** Record extracts follows **

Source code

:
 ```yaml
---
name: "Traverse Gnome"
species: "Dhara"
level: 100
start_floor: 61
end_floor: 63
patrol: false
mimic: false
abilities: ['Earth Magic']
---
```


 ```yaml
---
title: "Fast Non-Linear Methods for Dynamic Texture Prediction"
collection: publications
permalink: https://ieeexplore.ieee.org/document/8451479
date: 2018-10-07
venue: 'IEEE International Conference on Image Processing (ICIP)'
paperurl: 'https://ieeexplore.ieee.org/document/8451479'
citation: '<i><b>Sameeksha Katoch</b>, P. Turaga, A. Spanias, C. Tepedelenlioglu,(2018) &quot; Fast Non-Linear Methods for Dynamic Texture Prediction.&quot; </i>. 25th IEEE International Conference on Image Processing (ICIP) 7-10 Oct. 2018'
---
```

** End of Record extracts **

__Exercise aim__
Your task is to copy each line of the entries that includes the word "Prediction".

__Response below__
title: "Fast Non-Linear Methods for Dynamic Texture Prediction"
citation: '<i><b>Sameeksha Katoch</b>, P. Turaga, A. Spanias, C. Tepedelenlioglu,(2018) &quot; Fast Non-Linear Methods for Dynamic Texture Prediction.&quot; </i>. 25th IEEE International Conference on Image Processing (ICIP) 7-10 Oct. 2018'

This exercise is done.